Kadınlar konusunda hep şanslı değildim
* Ülkenin en yakışıklı erkeklerinden biri olmak ne ifade ediyor?
- Yakışıklılık bana hiç bir şey ifade etmiyor. Dış görünüş sizin fark edilmenizi sağlar ama altı boşsa daha kötü bir düşüş getirir.
* Yani yakışıklılık aynı zamanda negatif bir şey mi?
- Yakışıklılık avantaj olduğu kadar dezavantaj. Altını daha fazla doldurman lazım.
* Kendinizi ispatlamak için mi?
- Hayır ama toplumsal düzende bir yerin, insanların sana yaklaşımı var. O noktada bazı kişilerin senin fiziğine geldiğini fark ediyorsun, sonra kendini ve yaşadıklarını hatırlıyorsun.
* Ne yaşadınız ki?
- Çok daha gençken hepimizin başına gelmiştir, dış görünüşü çok hoşunuza gider ama tanıştığınızda tam bir hayal kırıklığı yaşarsınız çünkü sohbet keyif vermez! Otomatik olarak empati kuruyorum. Şimdi benim yanıma gelenlere bunu yaşatmak istemiyorum.
* Kadınlar konusunda hep şanslı mıydınız?

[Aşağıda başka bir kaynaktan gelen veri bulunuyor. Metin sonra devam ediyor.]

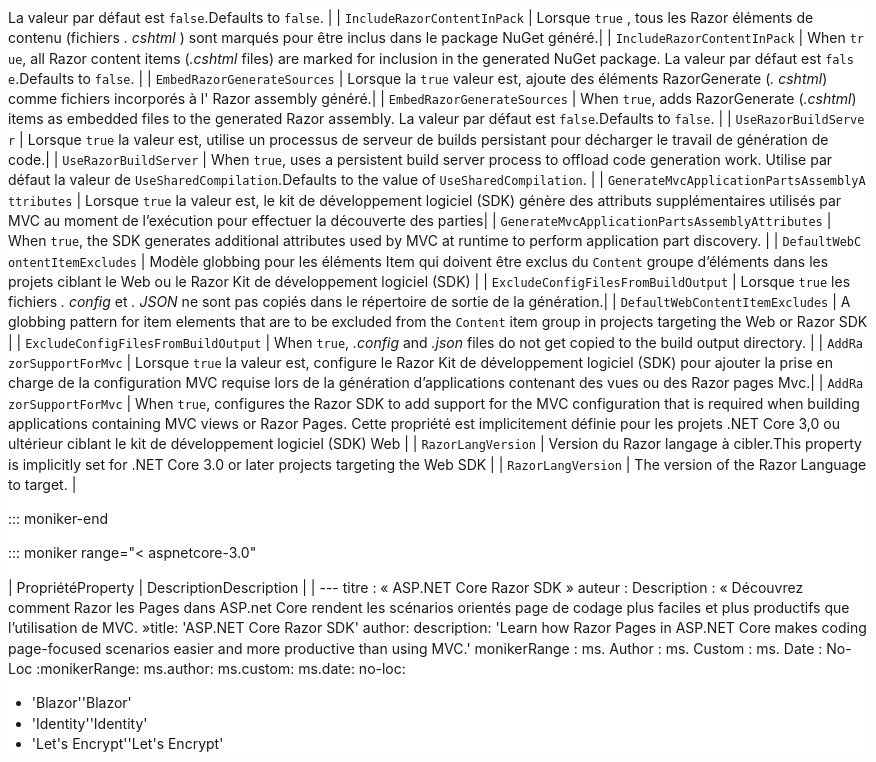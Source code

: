 <span data-ttu-id="43d2f-231">La valeur par défaut est `false`.</span><span class="sxs-lookup"><span data-stu-id="43d2f-231">Defaults to `false`.</span></span> <span data-ttu-id="43d2f-232">| | `IncludeRazorContentInPack` | Lorsque `true` , tous les Razor éléments de contenu (fichiers *. cshtml* ) sont marqués pour être inclus dans le package NuGet généré.</span><span class="sxs-lookup"><span data-stu-id="43d2f-232">| | `IncludeRazorContentInPack` | When `true`, all Razor content items (*.cshtml* files) are marked for inclusion in the generated NuGet package.</span></span> <span data-ttu-id="43d2f-233">La valeur par défaut est `false`.</span><span class="sxs-lookup"><span data-stu-id="43d2f-233">Defaults to `false`.</span></span> <span data-ttu-id="43d2f-234">| | `EmbedRazorGenerateSources` | Lorsque la `true` valeur est, ajoute des éléments RazorGenerate (*. cshtml*) comme fichiers incorporés à l' Razor assembly généré.</span><span class="sxs-lookup"><span data-stu-id="43d2f-234">| | `EmbedRazorGenerateSources` | When `true`, adds RazorGenerate (*.cshtml*) items as embedded files to the generated Razor assembly.</span></span> <span data-ttu-id="43d2f-235">La valeur par défaut est `false`.</span><span class="sxs-lookup"><span data-stu-id="43d2f-235">Defaults to `false`.</span></span> <span data-ttu-id="43d2f-236">| | `UseRazorBuildServer` | Lorsque `true` la valeur est, utilise un processus de serveur de builds persistant pour décharger le travail de génération de code.</span><span class="sxs-lookup"><span data-stu-id="43d2f-236">| | `UseRazorBuildServer` | When `true`, uses a persistent build server process to offload code generation work.</span></span> <span data-ttu-id="43d2f-237">Utilise par défaut la valeur de `UseSharedCompilation`.</span><span class="sxs-lookup"><span data-stu-id="43d2f-237">Defaults to the value of `UseSharedCompilation`.</span></span> <span data-ttu-id="43d2f-238">| | `GenerateMvcApplicationPartsAssemblyAttributes` | Lorsque `true` la valeur est, le kit de développement logiciel (SDK) génère des attributs supplémentaires utilisés par MVC au moment de l’exécution pour effectuer la découverte des parties</span><span class="sxs-lookup"><span data-stu-id="43d2f-238">| | `GenerateMvcApplicationPartsAssemblyAttributes` | When `true`, the SDK generates additional attributes used by MVC at runtime to perform application part discovery.</span></span> <span data-ttu-id="43d2f-239">| | `DefaultWebContentItemExcludes` | Modèle globbing pour les éléments Item qui doivent être exclus du `Content` groupe d’éléments dans les projets ciblant le Web ou le Razor Kit de développement logiciel (SDK) | | `ExcludeConfigFilesFromBuildOutput` | Lorsque `true` les fichiers *. config* et *. JSON* ne sont pas copiés dans le répertoire de sortie de la génération.</span><span class="sxs-lookup"><span data-stu-id="43d2f-239">| | `DefaultWebContentItemExcludes` | A globbing pattern for item elements that are to be excluded from the `Content` item group in projects targeting the Web or Razor SDK | | `ExcludeConfigFilesFromBuildOutput` | When `true`, *.config* and *.json* files do not get copied to the build output directory.</span></span> <span data-ttu-id="43d2f-240">| | `AddRazorSupportForMvc` | Lorsque `true` la valeur est, configure le Razor Kit de développement logiciel (SDK) pour ajouter la prise en charge de la configuration MVC requise lors de la génération d’applications contenant des vues ou des Razor pages Mvc.</span><span class="sxs-lookup"><span data-stu-id="43d2f-240">| | `AddRazorSupportForMvc` | When `true`, configures the Razor SDK to add support for the MVC configuration that is required when building applications containing MVC views or Razor Pages.</span></span> <span data-ttu-id="43d2f-241">Cette propriété est implicitement définie pour les projets .NET Core 3,0 ou ultérieur ciblant le kit de développement logiciel (SDK) Web | | `RazorLangVersion` | Version du Razor langage à cibler.</span><span class="sxs-lookup"><span data-stu-id="43d2f-241">This property is implicitly set for .NET Core 3.0 or later projects targeting the Web SDK | | `RazorLangVersion` | The version of the Razor Language to target.</span></span> |

::: moniker-end

::: moniker range="< aspnetcore-3.0"

| <span data-ttu-id="43d2f-242">Propriété</span><span class="sxs-lookup"><span data-stu-id="43d2f-242">Property</span></span> | <span data-ttu-id="43d2f-243">Description</span><span class="sxs-lookup"><span data-stu-id="43d2f-243">Description</span></span> |
| ---
<span data-ttu-id="43d2f-244">titre : « ASP.NET Core Razor SDK » auteur : Description : « Découvrez comment Razor les Pages dans ASP.net Core rendent les scénarios orientés page de codage plus faciles et plus productifs que l’utilisation de MVC. »</span><span class="sxs-lookup"><span data-stu-id="43d2f-244">title: 'ASP.NET Core Razor SDK' author: description: 'Learn how Razor Pages in ASP.NET Core makes coding page-focused scenarios easier and more productive than using MVC.'</span></span>
<span data-ttu-id="43d2f-245">monikerRange : ms. Author : ms. Custom : ms. Date : No-Loc :</span><span class="sxs-lookup"><span data-stu-id="43d2f-245">monikerRange: ms.author: ms.custom: ms.date: no-loc:</span></span>
- <span data-ttu-id="43d2f-246">'Blazor'</span><span class="sxs-lookup"><span data-stu-id="43d2f-246">'Blazor'</span></span>
- <span data-ttu-id="43d2f-247">'Identity'</span><span class="sxs-lookup"><span data-stu-id="43d2f-247">'Identity'</span></span>
- <span data-ttu-id="43d2f-248">'Let's Encrypt'</span><span class="sxs-lookup"><span data-stu-id="43d2f-248">'Let's Encrypt'</span></span>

- Hayır kadınlar konusunda hep şanslı değildim. Hatta tam tersi beğendiğim kadınlara açılmaya utanan bir gençtim. Genelde ‘cool’ takılıyordum, bunun sebebi utangaçlık ve reddedilme korkusuydu. Ama artık birlikte olacağın insanla karşılaşman, tanışman, hepsinin kendiliğinden gelişen şeyler olduğunu biliyorum.
Uğur Yücel ve Şükrü Özyıldız’ın başrollerinde oynadığı ‘Nefes Nefese’ çarşamba 20.00’de Star’da.